■ **ABOUT THIS EXERCISE**
Please repeat the records exactly from their first line, finishing at the line containing "Az alkalmazás hitelesítése" and including it.

───── SUPPLIED MATERIAL

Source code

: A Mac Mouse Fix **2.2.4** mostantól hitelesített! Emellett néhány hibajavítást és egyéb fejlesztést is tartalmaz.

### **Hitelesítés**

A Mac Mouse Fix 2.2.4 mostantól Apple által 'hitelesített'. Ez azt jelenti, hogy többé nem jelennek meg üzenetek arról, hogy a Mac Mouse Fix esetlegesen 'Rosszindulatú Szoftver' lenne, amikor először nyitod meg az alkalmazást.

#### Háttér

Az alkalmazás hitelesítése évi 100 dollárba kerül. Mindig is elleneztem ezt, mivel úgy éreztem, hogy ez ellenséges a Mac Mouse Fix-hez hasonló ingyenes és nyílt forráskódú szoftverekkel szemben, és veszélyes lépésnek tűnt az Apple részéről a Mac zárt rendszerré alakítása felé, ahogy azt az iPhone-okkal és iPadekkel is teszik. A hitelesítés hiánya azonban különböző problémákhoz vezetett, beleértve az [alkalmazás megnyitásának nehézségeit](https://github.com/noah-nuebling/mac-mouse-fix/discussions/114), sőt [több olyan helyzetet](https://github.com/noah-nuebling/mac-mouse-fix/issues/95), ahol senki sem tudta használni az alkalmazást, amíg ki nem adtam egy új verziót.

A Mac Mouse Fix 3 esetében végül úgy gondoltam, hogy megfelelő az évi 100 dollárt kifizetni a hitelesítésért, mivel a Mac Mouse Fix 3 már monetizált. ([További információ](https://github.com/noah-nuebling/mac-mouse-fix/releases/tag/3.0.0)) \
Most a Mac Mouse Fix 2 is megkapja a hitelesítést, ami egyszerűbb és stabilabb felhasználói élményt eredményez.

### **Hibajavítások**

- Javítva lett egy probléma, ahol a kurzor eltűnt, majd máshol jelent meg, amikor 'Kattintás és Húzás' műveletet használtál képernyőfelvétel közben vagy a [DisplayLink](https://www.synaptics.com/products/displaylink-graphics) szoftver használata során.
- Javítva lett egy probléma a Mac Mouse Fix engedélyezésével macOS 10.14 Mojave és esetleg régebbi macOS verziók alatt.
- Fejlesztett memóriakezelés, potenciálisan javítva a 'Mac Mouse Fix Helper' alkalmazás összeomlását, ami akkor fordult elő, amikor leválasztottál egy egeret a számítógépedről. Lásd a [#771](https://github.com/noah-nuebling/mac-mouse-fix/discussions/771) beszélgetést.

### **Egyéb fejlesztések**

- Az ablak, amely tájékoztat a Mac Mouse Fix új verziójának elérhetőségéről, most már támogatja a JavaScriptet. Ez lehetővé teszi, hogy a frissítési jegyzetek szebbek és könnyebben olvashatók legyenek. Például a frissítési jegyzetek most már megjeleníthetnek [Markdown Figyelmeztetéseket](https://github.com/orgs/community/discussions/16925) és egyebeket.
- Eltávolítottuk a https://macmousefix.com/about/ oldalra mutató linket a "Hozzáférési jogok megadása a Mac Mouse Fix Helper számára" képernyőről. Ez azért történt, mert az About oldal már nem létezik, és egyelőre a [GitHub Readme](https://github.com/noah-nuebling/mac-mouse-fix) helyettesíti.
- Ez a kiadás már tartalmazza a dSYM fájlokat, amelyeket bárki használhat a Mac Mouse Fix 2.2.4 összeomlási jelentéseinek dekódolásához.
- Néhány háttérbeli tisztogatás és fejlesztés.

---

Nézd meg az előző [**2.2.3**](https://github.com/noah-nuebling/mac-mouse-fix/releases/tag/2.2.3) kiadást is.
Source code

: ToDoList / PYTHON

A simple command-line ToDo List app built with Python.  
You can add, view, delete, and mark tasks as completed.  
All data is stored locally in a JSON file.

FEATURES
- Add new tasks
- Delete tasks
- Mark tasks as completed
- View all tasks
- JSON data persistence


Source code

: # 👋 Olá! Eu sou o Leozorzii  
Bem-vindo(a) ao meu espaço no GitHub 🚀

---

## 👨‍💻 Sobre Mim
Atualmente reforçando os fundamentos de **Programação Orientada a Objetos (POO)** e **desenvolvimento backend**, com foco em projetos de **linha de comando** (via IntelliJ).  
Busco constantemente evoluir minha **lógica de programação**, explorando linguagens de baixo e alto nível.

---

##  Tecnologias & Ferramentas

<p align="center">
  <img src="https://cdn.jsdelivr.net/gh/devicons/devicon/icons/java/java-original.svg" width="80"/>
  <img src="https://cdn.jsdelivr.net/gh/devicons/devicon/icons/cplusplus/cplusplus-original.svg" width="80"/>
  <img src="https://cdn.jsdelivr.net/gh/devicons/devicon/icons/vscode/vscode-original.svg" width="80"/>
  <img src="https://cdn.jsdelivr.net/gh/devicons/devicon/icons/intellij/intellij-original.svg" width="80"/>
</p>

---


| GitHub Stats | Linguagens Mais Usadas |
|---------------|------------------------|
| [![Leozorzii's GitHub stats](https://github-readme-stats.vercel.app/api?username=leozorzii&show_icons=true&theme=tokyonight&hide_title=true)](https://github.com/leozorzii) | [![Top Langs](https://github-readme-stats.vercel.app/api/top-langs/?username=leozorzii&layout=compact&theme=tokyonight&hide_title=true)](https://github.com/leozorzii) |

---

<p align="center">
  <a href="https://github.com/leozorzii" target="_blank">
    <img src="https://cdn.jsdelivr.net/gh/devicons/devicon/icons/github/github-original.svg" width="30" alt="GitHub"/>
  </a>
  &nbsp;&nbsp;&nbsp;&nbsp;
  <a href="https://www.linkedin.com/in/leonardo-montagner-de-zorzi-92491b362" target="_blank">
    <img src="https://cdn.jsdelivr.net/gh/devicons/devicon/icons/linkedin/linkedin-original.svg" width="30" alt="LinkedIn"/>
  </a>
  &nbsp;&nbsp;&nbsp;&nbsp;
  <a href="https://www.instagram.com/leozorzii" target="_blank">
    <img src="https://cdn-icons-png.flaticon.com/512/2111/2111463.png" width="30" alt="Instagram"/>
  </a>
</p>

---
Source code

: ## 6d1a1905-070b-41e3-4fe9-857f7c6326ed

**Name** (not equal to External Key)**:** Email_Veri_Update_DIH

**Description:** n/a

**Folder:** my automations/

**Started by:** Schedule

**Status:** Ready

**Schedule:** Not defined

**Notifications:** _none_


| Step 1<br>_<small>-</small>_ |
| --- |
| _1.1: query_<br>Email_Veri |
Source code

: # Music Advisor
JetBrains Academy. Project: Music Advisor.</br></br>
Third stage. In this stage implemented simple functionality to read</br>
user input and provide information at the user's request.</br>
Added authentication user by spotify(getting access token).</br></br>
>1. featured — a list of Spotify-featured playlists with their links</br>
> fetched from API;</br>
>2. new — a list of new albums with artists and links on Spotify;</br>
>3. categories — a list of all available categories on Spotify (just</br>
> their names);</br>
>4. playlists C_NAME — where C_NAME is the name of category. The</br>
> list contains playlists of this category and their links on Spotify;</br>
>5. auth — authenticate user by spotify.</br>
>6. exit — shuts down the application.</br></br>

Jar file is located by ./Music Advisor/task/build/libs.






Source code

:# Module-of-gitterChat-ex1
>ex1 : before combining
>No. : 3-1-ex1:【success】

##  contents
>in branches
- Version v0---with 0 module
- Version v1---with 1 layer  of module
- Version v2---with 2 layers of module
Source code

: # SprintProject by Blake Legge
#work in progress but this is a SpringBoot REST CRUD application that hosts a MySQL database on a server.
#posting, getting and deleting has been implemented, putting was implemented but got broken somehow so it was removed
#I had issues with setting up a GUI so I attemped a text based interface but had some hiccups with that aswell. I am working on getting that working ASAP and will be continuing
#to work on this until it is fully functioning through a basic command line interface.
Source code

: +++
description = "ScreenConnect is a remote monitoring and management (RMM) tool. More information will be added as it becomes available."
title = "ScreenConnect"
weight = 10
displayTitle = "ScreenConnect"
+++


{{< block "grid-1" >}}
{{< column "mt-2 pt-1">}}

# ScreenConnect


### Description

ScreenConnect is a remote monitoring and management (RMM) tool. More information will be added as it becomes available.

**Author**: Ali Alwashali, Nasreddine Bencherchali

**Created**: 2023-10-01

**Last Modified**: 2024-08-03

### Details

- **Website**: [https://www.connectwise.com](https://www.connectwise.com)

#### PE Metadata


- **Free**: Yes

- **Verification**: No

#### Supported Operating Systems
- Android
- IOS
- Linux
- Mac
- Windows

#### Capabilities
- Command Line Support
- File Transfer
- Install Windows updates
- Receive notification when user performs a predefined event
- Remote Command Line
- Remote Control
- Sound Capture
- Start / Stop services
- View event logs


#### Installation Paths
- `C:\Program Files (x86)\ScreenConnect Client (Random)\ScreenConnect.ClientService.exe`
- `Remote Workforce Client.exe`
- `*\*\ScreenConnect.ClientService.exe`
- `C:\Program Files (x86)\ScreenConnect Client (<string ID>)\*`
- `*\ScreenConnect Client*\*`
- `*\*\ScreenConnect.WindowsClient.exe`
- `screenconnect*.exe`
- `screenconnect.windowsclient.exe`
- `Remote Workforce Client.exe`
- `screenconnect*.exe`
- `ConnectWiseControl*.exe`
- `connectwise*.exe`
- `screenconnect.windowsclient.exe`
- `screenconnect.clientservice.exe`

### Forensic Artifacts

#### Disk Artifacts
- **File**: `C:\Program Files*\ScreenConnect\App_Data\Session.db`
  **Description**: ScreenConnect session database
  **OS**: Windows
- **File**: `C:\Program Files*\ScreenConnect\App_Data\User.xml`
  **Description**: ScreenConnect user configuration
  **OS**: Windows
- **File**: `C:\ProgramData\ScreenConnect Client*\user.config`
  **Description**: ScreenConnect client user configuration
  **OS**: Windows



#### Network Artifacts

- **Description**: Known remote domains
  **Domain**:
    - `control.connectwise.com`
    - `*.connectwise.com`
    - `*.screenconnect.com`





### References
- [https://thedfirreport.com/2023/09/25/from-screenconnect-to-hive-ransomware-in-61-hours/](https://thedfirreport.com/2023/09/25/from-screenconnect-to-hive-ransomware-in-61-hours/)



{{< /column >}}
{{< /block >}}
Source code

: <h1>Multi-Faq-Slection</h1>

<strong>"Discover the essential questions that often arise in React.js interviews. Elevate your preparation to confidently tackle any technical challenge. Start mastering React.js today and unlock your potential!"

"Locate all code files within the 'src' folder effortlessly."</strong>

──────────

■ **EXERCISE RESULT**
Source code

: A Mac Mouse Fix **2.2.4** mostantól hitelesített! Emellett néhány hibajavítást és egyéb fejlesztést is tartalmaz.

### **Hitelesítés**

A Mac Mouse Fix 2.2.4 mostantól Apple által 'hitelesített'. Ez azt jelenti, hogy többé nem jelennek meg üzenetek arról, hogy a Mac Mouse Fix esetlegesen 'Rosszindulatú Szoftver' lenne, amikor először nyitod meg az alkalmazást.

#### Háttér

Az alkalmazás hitelesítése évi 100 dollárba kerül. Mindig is elleneztem ezt, mivel úgy éreztem, hogy ez ellenséges a Mac Mouse Fix-hez hasonló ingyenes és nyílt forráskódú szoftverekkel szemben, és veszélyes lépésnek tűnt az Apple részéről a Mac zárt rendszerré alakítása felé, ahogy azt az iPhone-okkal és iPadekkel is teszik. A hitelesítés hiánya azonban különböző problémákhoz vezetett, beleértve az [alkalmazás megnyitásának nehézségeit](https://github.com/noah-nuebling/mac-mouse-fix/discussions/114), sőt [több olyan helyzetet](https://github.com/noah-nuebling/mac-mouse-fix/issues/95), ahol senki sem tudta használni az alkalmazást, amíg ki nem adtam egy új verziót.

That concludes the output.